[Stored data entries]
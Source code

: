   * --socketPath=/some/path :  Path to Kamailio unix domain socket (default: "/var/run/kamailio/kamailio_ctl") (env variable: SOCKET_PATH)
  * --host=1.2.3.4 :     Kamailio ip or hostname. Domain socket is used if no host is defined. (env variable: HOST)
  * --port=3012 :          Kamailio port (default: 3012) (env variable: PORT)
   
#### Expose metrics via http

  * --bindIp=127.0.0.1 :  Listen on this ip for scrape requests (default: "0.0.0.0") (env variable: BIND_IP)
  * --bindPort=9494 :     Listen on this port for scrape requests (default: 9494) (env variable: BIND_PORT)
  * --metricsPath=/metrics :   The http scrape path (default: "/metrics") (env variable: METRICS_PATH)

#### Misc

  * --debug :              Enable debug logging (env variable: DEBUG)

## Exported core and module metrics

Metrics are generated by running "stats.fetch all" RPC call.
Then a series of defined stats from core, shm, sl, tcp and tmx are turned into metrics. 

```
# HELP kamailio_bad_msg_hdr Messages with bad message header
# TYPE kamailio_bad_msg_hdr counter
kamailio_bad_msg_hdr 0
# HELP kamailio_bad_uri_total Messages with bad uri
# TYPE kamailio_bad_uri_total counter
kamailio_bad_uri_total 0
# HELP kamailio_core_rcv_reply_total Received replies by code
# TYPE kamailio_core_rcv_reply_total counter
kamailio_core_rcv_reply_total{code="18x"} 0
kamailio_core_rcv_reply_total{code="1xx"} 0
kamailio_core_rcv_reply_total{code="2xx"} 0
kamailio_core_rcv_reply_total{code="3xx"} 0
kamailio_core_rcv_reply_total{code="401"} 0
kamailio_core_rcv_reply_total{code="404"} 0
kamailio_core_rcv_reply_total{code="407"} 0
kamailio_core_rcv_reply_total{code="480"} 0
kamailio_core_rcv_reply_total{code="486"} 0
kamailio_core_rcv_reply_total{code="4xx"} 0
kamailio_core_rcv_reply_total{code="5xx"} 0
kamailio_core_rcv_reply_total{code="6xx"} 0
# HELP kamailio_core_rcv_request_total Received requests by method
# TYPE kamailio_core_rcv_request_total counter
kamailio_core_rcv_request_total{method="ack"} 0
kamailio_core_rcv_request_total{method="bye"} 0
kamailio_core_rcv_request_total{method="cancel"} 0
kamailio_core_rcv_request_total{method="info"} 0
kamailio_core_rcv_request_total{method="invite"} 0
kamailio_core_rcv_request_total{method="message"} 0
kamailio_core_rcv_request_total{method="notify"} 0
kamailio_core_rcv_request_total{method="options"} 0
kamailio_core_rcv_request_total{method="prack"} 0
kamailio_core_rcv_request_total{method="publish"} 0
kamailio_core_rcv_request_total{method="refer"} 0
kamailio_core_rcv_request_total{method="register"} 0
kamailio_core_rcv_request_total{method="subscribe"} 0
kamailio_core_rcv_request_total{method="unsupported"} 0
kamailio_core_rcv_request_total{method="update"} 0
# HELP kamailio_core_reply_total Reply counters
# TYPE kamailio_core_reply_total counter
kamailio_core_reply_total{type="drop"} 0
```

### THE TASK
Each line above must be retyped exactly.

### ANSWER SECTION
Source code

:   * --socketPath=/some/path :  Path to Kamailio unix domain socket (default: "/var/run/kamailio/kamailio_ctl") (env variable: SOCKET_PATH)
  * --host=1.2.3.4 :     Kamailio ip or hostname. Domain socket is used if no host is defined. (env variable: HOST)
  * --port=3012 :          Kamailio port (default: 3012) (env variable: PORT)
   
#### Expose metrics via http

  * --bindIp=127.0.0.1 :  Listen on this ip for scrape requests (default: "0.0.0.0") (env variable: BIND_IP)
  * --bindPort=9494 :     Listen on this port for scrape requests (default: 9494) (env variable: BIND_PORT)
  * --metricsPath=/metrics :   The http scrape path (default: "/metrics") (env variable: METRICS_PATH)

#### Misc

  * --debug :              Enable debug logging (env variable: DEBUG)

## Exported core and module metrics

Metrics are generated by running "stats.fetch all" RPC call.
Then a series of defined stats from core, shm, sl, tcp and tmx are turned into metrics. 

```
# HELP kamailio_bad_msg_hdr Messages with bad message header
# TYPE kamailio_bad_msg_hdr counter
kamailio_bad_msg_hdr 0
# HELP kamailio_bad_uri_total Messages with bad uri
# TYPE kamailio_bad_uri_total counter
kamailio_bad_uri_total 0
# HELP kamailio_core_rcv_reply_total Received replies by code
# TYPE kamailio_core_rcv_reply_total counter
kamailio_core_rcv_reply_total{code="18x"} 0
kamailio_core_rcv_reply_total{code="1xx"} 0
kamailio_core_rcv_reply_total{code="2xx"} 0
kamailio_core_rcv_reply_total{code="3xx"} 0
kamailio_core_rcv_reply_total{code="401"} 0
kamailio_core_rcv_reply_total{code="404"} 0
kamailio_core_rcv_reply_total{code="407"} 0
kamailio_core_rcv_reply_total{code="480"} 0
kamailio_core_rcv_reply_total{code="486"} 0
kamailio_core_rcv_reply_total{code="4xx"} 0
kamailio_core_rcv_reply_total{code="5xx"} 0
kamailio_core_rcv_reply_total{code="6xx"} 0
# HELP kamailio_core_rcv_request_total Received requests by method
# TYPE kamailio_core_rcv_request_total counter
kamailio_core_rcv_request_total{method="ack"} 0
kamailio_core_rcv_request_total{method="bye"} 0
kamailio_core_rcv_request_total{method="cancel"} 0
kamailio_core_rcv_request_total{method="info"} 0
kamailio_core_rcv_request_total{method="invite"} 0
kamailio_core_rcv_request_total{method="message"} 0
kamailio_core_rcv_request_total{method="notify"} 0
kamailio_core_rcv_request_total{method="options"} 0
kamailio_core_rcv_request_total{method="prack"} 0
kamailio_core_rcv_request_total{method="publish"} 0
kamailio_core_rcv_request_total{method="refer"} 0
kamailio_core_rcv_request_total{method="register"} 0
kamailio_core_rcv_request_total{method="subscribe"} 0
kamailio_core_rcv_request_total{method="unsupported"} 0
kamailio_core_rcv_request_total{method="update"} 0
# HELP kamailio_core_reply_total Reply counters
# TYPE kamailio_core_reply_total counter
kamailio_core_reply_total{type="drop"} 0
```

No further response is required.